'''
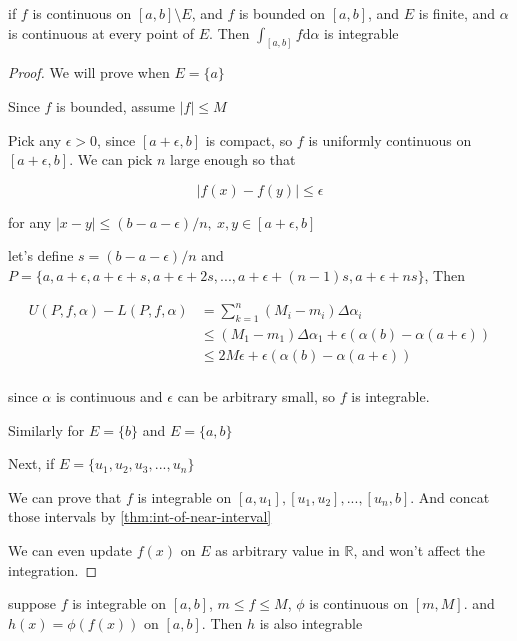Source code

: \begin{thm}
    if $f$ is continuous on $[a,b] \setminus E$, and $f$ is bounded on $[a,b]$, and $E$ is finite, and $\alpha$ is continuous at every point of $E$.
    Then $\int_{[a,b]} f \mathrm{d} \alpha $ is integrable
\end{thm}


\begin{proof}
    We will prove when $E = \{ a \}$ 

    Since $f$ is bounded, assume $\left| f \right| \le M$

    Pick any $\epsilon > 0$, since $[a+\epsilon,b]$ is compact, so $f$ is uniformly continuous on $[a+\epsilon, b]$. We can pick $n$ large enough so that

    \[
        \left| f(x) - f(y) \right| \le \epsilon
    \]

    for any $\left| x-y\right| \le (b-a - \epsilon)/n,\: x,y \in [a + \epsilon, b]$
    
    let's define $s = (b-a-\epsilon)/n$ and $P = \{a, a + \epsilon,a+\epsilon+s, a+ \epsilon+2s, ..., a+\epsilon+(n-1)s, a+\epsilon+ns\}$, Then

    \begin{align*}
        U(P,f,\alpha) - L(P,f,\alpha) &= \sum_{k=1}^{n}\left(M_i - m_i \right) \Delta \alpha_i \\
        & \le \left(M_1 -m_1 \right) \Delta \alpha_1  + \epsilon (\alpha(b) - \alpha(a + \epsilon)) \\
        & \le 2M \epsilon  + \epsilon (\alpha(b) - \alpha(a + \epsilon)) \\
    \end{align*}

    since $\alpha$ is continuous and $\epsilon$ can be arbitrary small, so $f$ is integrable.

    Similarly for $E = \{ b \}$ and $E = \{a,b\}$


    Next, if $E = \{ u_1,u_2,u_3,...,u_n \}$

    We can prove that $f$ is integrable on $[a,u_1], [u_1,u_2], ..., [u_{n}, b]$. And concat those intervals by \autoref{thm:int-of-near-interval}

    We can even update $f(x)$ on $E$ as arbitrary value in $\mathbb{R}$, and won't affect the integration.
\end{proof}

\begin{thm}
    suppose $f$ is integrable on $[a,b]$, $m \le f \le M$, $\phi$ is continuous on $[m,M]$.
    and $h(x) = \phi(f(x))$ on $[a,b]$. Then $h$ is also integrable
\end{thm}

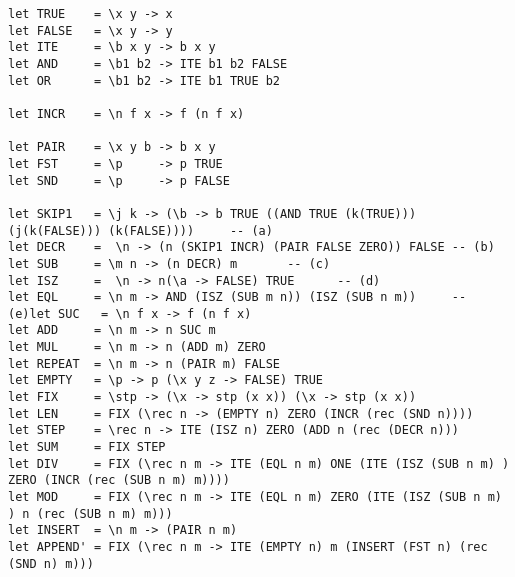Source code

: \documentclass[landscape,8pt]{extarticle}
\begin{document}
\begin{multicols}{4}
\begin{center}
\begin{adjustbox}{angle=270}
\begin{lstlisting}
let TRUE    = \x y -> x
let FALSE   = \x y -> y
let ITE     = \b x y -> b x y
let AND     = \b1 b2 -> ITE b1 b2 FALSE
let OR      = \b1 b2 -> ITE b1 TRUE b2

let INCR    = \n f x -> f (n f x)

let PAIR    = \x y b -> b x y
let FST     = \p     -> p TRUE
let SND     = \p     -> p FALSE

let SKIP1   = \j k -> (\b -> b TRUE ((AND TRUE (k(TRUE))) (j(k(FALSE))) (k(FALSE))))     -- (a)
let DECR    =  \n -> (n (SKIP1 INCR) (PAIR FALSE ZERO)) FALSE -- (b)
let SUB     = \m n -> (n DECR) m       -- (c)
let ISZ     =  \n -> n(\a -> FALSE) TRUE      -- (d)
let EQL     = \n m -> AND (ISZ (SUB m n)) (ISZ (SUB n m))     -- (e)let SUC   = \n f x -> f (n f x)
let ADD     = \n m -> n SUC m
let MUL     = \n m -> n (ADD m) ZERO
let REPEAT  = \n m -> n (PAIR m) FALSE
let EMPTY   = \p -> p (\x y z -> FALSE) TRUE
let FIX     = \stp -> (\x -> stp (x x)) (\x -> stp (x x))
let LEN     = FIX (\rec n -> (EMPTY n) ZERO (INCR (rec (SND n))))
let STEP    = \rec n -> ITE (ISZ n) ZERO (ADD n (rec (DECR n)))
let SUM     = FIX STEP
let DIV     = FIX (\rec n m -> ITE (EQL n m) ONE (ITE (ISZ (SUB n m) ) ZERO (INCR (rec (SUB n m) m))))
let MOD     = FIX (\rec n m -> ITE (EQL n m) ZERO (ITE (ISZ (SUB n m) ) n (rec (SUB n m) m)))
let INSERT  = \n m -> (PAIR n m)
let APPEND' = FIX (\rec n m -> ITE (EMPTY n) m (INSERT (FST n) (rec (SND n) m)))
            \end{lstlisting}
        \end{adjustbox}
    \end{center}
\end{multicols}
\end{document}
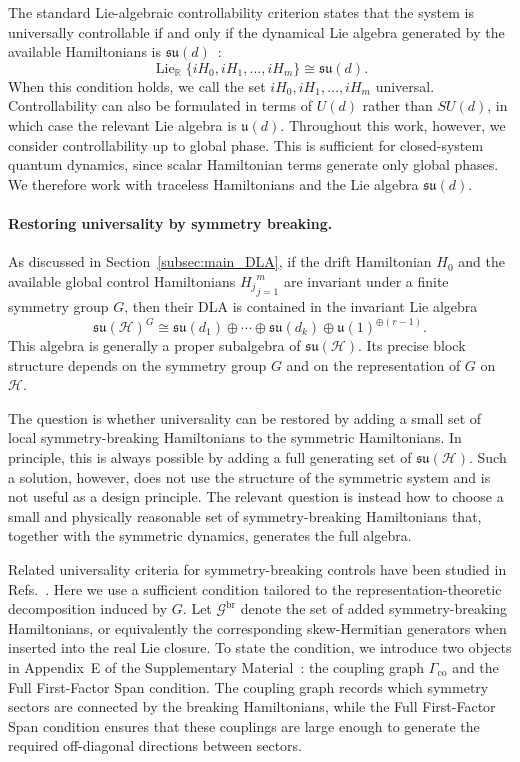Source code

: \documentclass[10pt,twocolumn,superscriptaddress,aps,amsmath,amssymb,citeautoscript,floatfix,prx]{revtex4-2}
\newcounter{alg}
\theoremstyle{plain}
\theoremstyle{plain}
\theoremstyle{plain}
\theoremstyle{plain}
\theoremstyle{plain}
\theoremstyle{plain}
\begin{document}
The standard Lie-algebraic controllability criterion states that the system is universally controllable if and only if the dynamical Lie algebra generated by the available Hamiltonians is $\mathfrak{su}(d)$~\cite{Albertini2003}:
$$
\operatorname{Lie}_{\mathbb R}
\{iH_0,iH_1,\ldots,iH_m\}
\cong
\mathfrak{su}(d).
$$
When this condition holds, we call the set ${iH_0,iH_1,\ldots,iH_m}$ universal. Controllability can also be formulated in terms of $U(d)$ rather than $SU(d)$, in which case the relevant Lie algebra is $\mathfrak{u}(d)$. Throughout this work, however, we consider controllability up to global phase. This is sufficient for closed-system quantum dynamics, since scalar Hamiltonian terms generate only global phases. We therefore work with traceless Hamiltonians and the Lie algebra $\mathfrak{su}(d)$.

\paragraph{Restoring universality by symmetry breaking.}

As discussed in Section~\ref{subsec:main_DLA}, if the drift Hamiltonian $H_0$ and the available global control Hamiltonians ${H_j}_{j=1}^m$ are invariant under a finite symmetry group $G$, then their DLA is contained in the invariant Lie algebra
$$
\mathfrak{su}(\mathcal H)^G
\cong
\mathfrak{su}(d_1)
\oplus
\cdots
\oplus
\mathfrak{su}(d_k)
\oplus
\mathfrak{u}(1)^{\oplus(r-1)}.
$$
This algebra is generally a proper subalgebra of $\mathfrak{su}(\mathcal H)$. Its precise block structure depends on the symmetry group $G$ and on the representation of $G$ on $\mathcal H$.

The question is whether universality can be restored by adding a small set of local symmetry-breaking Hamiltonians to the symmetric Hamiltonians. In principle, this is always possible by adding a full generating set of $\mathfrak{su}(\mathcal H)$. Such a solution, however, does not use the structure of the symmetric system and is not useful as a design principle. The relevant question is instead how to choose a small and physically reasonable set of symmetry-breaking Hamiltonians that, together with the symmetric dynamics, generates the full algebra.

Related universality criteria for symmetry-breaking controls have been studied in Refs.~\cite{Hu2025, AlbertiniDAlessandro2025}. Here we use a sufficient condition tailored to the representation-theoretic decomposition induced by $G$. Let $\mathcal G^{\mathrm{br}}$ denote the set of added symmetry-breaking Hamiltonians, or equivalently the corresponding skew-Hermitian generators when inserted into the real Lie closure. To state the condition, we introduce two objects in Appendix~E of the Supplementary Material~\cite{SuppMat}: the coupling graph $\Gamma_{\mathrm{co}}$ and the Full First-Factor Span condition. The coupling graph records which symmetry sectors are connected by the breaking Hamiltonians, while the Full First-Factor Span condition ensures that these couplings are large enough to generate the required off-diagonal directions between sectors.
\end{document}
'''
YOUR GOAL.
Without including the pictures, return each record above exactly as it stands.

EXERCISE RESULT.
Source code

: \begin{thm}
    if $f$ is continuous on $[a,b] \setminus E$, and $f$ is bounded on $[a,b]$, and $E$ is finite, and $\alpha$ is continuous at every point of $E$.
    Then $\int_{[a,b]} f \mathrm{d} \alpha $ is integrable
\end{thm}


\begin{proof}
    We will prove when $E = \{ a \}$ 

    Since $f$ is bounded, assume $\left| f \right| \le M$

    Pick any $\epsilon > 0$, since $[a+\epsilon,b]$ is compact, so $f$ is uniformly continuous on $[a+\epsilon, b]$. We can pick $n$ large enough so that

    \[
        \left| f(x) - f(y) \right| \le \epsilon
    \]

    for any $\left| x-y\right| \le (b-a - \epsilon)/n,\: x,y \in [a + \epsilon, b]$
    
    let's define $s = (b-a-\epsilon)/n$ and $P = \{a, a + \epsilon,a+\epsilon+s, a+ \epsilon+2s, ..., a+\epsilon+(n-1)s, a+\epsilon+ns\}$, Then

    \begin{align*}
        U(P,f,\alpha) - L(P,f,\alpha) &= \sum_{k=1}^{n}\left(M_i - m_i \right) \Delta \alpha_i \\
        & \le \left(M_1 -m_1 \right) \Delta \alpha_1  + \epsilon (\alpha(b) - \alpha(a + \epsilon)) \\
        & \le 2M \epsilon  + \epsilon (\alpha(b) - \alpha(a + \epsilon)) \\
    \end{align*}

    since $\alpha$ is continuous and $\epsilon$ can be arbitrary small, so $f$ is integrable.

    Similarly for $E = \{ b \}$ and $E = \{a,b\}$


    Next, if $E = \{ u_1,u_2,u_3,...,u_n \}$

    We can prove that $f$ is integrable on $[a,u_1], [u_1,u_2], ..., [u_{n}, b]$. And concat those intervals by \autoref{thm:int-of-near-interval}

    We can even update $f(x)$ on $E$ as arbitrary value in $\mathbb{R}$, and won't affect the integration.
\end{proof}

\begin{thm}
    suppose $f$ is integrable on $[a,b]$, $m \le f \le M$, $\phi$ is continuous on $[m,M]$.
    and $h(x) = \phi(f(x))$ on $[a,b]$. Then $h$ is also integrable
\end{thm}

Source code

: \documentclass[landscape,8pt]{extarticle}
\begin{document}
\begin{multicols}{4}
\begin{center}
\begin{adjustbox}{angle=270}
\begin{lstlisting}
let TRUE    = \x y -> x
let FALSE   = \x y -> y
let ITE     = \b x y -> b x y
let AND     = \b1 b2 -> ITE b1 b2 FALSE
let OR      = \b1 b2 -> ITE b1 TRUE b2

let INCR    = \n f x -> f (n f x)

let PAIR    = \x y b -> b x y
let FST     = \p     -> p TRUE
let SND     = \p     -> p FALSE

let SKIP1   = \j k -> (\b -> b TRUE ((AND TRUE (k(TRUE))) (j(k(FALSE))) (k(FALSE))))     -- (a)
let DECR    =  \n -> (n (SKIP1 INCR) (PAIR FALSE ZERO)) FALSE -- (b)
let SUB     = \m n -> (n DECR) m       -- (c)
let ISZ     =  \n -> n(\a -> FALSE) TRUE      -- (d)
let EQL     = \n m -> AND (ISZ (SUB m n)) (ISZ (SUB n m))     -- (e)let SUC   = \n f x -> f (n f x)
let ADD     = \n m -> n SUC m
let MUL     = \n m -> n (ADD m) ZERO
let REPEAT  = \n m -> n (PAIR m) FALSE
let EMPTY   = \p -> p (\x y z -> FALSE) TRUE
let FIX     = \stp -> (\x -> stp (x x)) (\x -> stp (x x))
let LEN     = FIX (\rec n -> (EMPTY n) ZERO (INCR (rec (SND n))))
let STEP    = \rec n -> ITE (ISZ n) ZERO (ADD n (rec (DECR n)))
let SUM     = FIX STEP
let DIV     = FIX (\rec n m -> ITE (EQL n m) ONE (ITE (ISZ (SUB n m) ) ZERO (INCR (rec (SUB n m) m))))
let MOD     = FIX (\rec n m -> ITE (EQL n m) ZERO (ITE (ISZ (SUB n m) ) n (rec (SUB n m) m)))
let INSERT  = \n m -> (PAIR n m)
let APPEND' = FIX (\rec n m -> ITE (EMPTY n) m (INSERT (FST n) (rec (SND n) m)))
            \end{lstlisting}
        \end{adjustbox}
    \end{center}
\end{multicols}
\end{document}
Source code

: \documentclass[10pt,twocolumn,superscriptaddress,aps,amsmath,amssymb,citeautoscript,floatfix,prx]{revtex4-2}
\newcounter{alg}
\theoremstyle{plain}
\theoremstyle{plain}
\theoremstyle{plain}
\theoremstyle{plain}
\theoremstyle{plain}
\theoremstyle{plain}
\begin{document}
The standard Lie-algebraic controllability criterion states that the system is universally controllable if and only if the dynamical Lie algebra generated by the available Hamiltonians is $\mathfrak{su}(d)$~\cite{Albertini2003}:
$$
\operatorname{Lie}_{\mathbb R}
\{iH_0,iH_1,\ldots,iH_m\}
\cong
\mathfrak{su}(d).
$$
When this condition holds, we call the set ${iH_0,iH_1,\ldots,iH_m}$ universal. Controllability can also be formulated in terms of $U(d)$ rather than $SU(d)$, in which case the relevant Lie algebra is $\mathfrak{u}(d)$. Throughout this work, however, we consider controllability up to global phase. This is sufficient for closed-system quantum dynamics, since scalar Hamiltonian terms generate only global phases. We therefore work with traceless Hamiltonians and the Lie algebra $\mathfrak{su}(d)$.

\paragraph{Restoring universality by symmetry breaking.}

As discussed in Section~\ref{subsec:main_DLA}, if the drift Hamiltonian $H_0$ and the available global control Hamiltonians ${H_j}_{j=1}^m$ are invariant under a finite symmetry group $G$, then their DLA is contained in the invariant Lie algebra
$$
\mathfrak{su}(\mathcal H)^G
\cong
\mathfrak{su}(d_1)
\oplus
\cdots
\oplus
\mathfrak{su}(d_k)
\oplus
\mathfrak{u}(1)^{\oplus(r-1)}.
$$
This algebra is generally a proper subalgebra of $\mathfrak{su}(\mathcal H)$. Its precise block structure depends on the symmetry group $G$ and on the representation of $G$ on $\mathcal H$.

The question is whether universality can be restored by adding a small set of local symmetry-breaking Hamiltonians to the symmetric Hamiltonians. In principle, this is always possible by adding a full generating set of $\mathfrak{su}(\mathcal H)$. Such a solution, however, does not use the structure of the symmetric system and is not useful as a design principle. The relevant question is instead how to choose a small and physically reasonable set of symmetry-breaking Hamiltonians that, together with the symmetric dynamics, generates the full algebra.

Related universality criteria for symmetry-breaking controls have been studied in Refs.~\cite{Hu2025, AlbertiniDAlessandro2025}. Here we use a sufficient condition tailored to the representation-theoretic decomposition induced by $G$. Let $\mathcal G^{\mathrm{br}}$ denote the set of added symmetry-breaking Hamiltonians, or equivalently the corresponding skew-Hermitian generators when inserted into the real Lie closure. To state the condition, we introduce two objects in Appendix~E of the Supplementary Material~\cite{SuppMat}: the coupling graph $\Gamma_{\mathrm{co}}$ and the Full First-Factor Span condition. The coupling graph records which symmetry sectors are connected by the breaking Hamiltonians, while the Full First-Factor Span condition ensures that these couplings are large enough to generate the required off-diagonal directions between sectors.
\end{document}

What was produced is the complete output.